### WHAT TO WORK ON
Please write out the line containing "함수를 사용하지 않고" and each line after it through the end of the data, exactly, and nothing else.

─── RECORDS ───

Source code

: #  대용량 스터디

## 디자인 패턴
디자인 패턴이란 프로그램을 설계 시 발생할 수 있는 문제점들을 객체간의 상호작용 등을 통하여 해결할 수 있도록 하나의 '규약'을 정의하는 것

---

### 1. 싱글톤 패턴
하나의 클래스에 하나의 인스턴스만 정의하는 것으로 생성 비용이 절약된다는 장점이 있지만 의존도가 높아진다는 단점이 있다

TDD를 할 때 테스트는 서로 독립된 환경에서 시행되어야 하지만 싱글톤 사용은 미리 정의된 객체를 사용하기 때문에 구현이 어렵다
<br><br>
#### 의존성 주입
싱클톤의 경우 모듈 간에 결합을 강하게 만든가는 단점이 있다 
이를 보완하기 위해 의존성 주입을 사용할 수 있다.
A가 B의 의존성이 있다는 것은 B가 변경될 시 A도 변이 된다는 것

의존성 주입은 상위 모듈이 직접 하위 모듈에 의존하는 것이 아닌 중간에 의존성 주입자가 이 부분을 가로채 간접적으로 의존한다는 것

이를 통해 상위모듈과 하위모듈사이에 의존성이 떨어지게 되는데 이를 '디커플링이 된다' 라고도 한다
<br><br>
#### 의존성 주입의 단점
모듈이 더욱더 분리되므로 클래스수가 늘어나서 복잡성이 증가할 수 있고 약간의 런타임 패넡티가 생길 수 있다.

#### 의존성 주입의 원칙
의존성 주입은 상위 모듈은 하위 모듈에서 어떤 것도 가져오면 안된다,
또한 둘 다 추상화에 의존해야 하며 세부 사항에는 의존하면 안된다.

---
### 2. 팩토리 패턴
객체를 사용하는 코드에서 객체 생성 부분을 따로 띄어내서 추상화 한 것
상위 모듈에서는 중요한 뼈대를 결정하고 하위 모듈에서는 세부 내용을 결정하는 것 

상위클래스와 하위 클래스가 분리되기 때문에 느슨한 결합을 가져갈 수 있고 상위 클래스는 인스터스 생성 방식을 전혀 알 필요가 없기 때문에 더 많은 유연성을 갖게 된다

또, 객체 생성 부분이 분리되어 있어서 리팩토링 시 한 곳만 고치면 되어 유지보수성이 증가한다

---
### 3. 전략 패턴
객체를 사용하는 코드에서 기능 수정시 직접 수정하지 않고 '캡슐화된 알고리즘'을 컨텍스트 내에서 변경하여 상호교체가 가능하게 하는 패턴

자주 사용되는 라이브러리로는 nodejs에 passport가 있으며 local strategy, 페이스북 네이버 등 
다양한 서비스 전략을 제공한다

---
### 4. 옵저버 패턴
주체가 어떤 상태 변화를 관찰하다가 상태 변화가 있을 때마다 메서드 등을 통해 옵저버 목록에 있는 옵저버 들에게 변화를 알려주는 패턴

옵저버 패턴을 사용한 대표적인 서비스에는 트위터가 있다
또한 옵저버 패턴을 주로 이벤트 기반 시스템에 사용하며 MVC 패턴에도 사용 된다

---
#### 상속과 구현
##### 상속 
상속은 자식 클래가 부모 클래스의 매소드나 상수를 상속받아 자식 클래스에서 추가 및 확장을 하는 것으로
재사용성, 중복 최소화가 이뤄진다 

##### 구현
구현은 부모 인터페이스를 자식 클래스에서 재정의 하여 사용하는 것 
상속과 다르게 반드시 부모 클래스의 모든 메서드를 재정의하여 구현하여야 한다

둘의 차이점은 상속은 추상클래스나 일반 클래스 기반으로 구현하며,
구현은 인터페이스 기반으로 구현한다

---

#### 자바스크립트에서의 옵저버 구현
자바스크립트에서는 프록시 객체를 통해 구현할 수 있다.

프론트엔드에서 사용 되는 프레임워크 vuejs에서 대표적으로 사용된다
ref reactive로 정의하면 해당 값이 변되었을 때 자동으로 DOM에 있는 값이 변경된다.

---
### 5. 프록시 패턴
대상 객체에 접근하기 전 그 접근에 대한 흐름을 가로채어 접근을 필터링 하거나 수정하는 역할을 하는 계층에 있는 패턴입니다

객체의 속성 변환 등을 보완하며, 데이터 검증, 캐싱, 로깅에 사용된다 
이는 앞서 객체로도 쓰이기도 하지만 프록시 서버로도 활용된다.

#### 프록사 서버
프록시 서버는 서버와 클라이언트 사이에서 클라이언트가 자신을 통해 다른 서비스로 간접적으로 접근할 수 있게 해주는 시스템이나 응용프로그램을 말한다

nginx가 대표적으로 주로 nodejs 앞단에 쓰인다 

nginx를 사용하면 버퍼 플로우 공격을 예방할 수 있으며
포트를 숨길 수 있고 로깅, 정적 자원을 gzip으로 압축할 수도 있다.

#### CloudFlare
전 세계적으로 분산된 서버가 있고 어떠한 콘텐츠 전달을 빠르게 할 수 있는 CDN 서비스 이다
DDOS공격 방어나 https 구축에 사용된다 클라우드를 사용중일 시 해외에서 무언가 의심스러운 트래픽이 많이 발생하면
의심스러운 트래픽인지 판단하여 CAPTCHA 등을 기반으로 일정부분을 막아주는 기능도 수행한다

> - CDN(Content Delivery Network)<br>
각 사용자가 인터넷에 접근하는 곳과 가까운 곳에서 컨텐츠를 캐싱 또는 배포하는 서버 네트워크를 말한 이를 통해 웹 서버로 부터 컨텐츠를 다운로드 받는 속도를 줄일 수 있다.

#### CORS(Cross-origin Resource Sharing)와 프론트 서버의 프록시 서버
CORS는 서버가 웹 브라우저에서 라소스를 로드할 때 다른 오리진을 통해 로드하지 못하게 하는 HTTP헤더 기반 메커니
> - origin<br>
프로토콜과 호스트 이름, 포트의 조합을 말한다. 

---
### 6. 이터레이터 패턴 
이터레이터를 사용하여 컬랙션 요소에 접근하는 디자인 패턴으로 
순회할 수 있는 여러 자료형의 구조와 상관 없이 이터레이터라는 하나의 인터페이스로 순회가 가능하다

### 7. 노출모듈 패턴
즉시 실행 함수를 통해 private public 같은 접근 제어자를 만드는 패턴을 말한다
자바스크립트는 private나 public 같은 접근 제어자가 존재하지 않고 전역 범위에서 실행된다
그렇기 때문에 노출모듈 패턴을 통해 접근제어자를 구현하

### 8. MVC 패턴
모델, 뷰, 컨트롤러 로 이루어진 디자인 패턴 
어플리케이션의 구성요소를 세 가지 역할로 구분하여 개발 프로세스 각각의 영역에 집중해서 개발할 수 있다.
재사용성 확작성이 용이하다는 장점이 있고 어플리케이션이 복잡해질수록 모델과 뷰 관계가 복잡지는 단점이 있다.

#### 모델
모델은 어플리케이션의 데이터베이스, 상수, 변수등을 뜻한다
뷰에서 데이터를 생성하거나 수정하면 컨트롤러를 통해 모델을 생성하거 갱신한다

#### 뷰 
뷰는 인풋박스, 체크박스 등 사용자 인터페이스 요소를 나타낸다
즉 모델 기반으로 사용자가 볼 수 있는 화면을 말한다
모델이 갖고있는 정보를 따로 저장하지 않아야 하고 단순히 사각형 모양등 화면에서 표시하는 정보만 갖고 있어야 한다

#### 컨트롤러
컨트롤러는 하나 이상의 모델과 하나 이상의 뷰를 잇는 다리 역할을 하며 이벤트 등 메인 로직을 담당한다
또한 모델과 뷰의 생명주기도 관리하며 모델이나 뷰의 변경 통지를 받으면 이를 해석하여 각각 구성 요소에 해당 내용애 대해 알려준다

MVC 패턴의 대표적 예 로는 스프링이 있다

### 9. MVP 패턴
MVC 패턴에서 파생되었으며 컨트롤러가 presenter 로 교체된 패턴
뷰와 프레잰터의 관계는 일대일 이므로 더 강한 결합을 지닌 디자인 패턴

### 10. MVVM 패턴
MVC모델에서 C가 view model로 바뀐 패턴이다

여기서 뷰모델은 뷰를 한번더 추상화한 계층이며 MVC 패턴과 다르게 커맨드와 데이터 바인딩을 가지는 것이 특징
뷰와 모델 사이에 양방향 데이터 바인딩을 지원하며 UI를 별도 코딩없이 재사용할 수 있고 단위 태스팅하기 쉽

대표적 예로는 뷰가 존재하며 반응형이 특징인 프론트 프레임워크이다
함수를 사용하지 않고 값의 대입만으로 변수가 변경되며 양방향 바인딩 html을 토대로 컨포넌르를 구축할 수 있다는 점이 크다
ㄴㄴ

───

### RESPONSE BELOW
함수를 사용하지 않고 값의 대입만으로 변수가 변경되며 양방향 바인딩 html을 토대로 컨포넌르를 구축할 수 있다는 점이 크다
ㄴㄴ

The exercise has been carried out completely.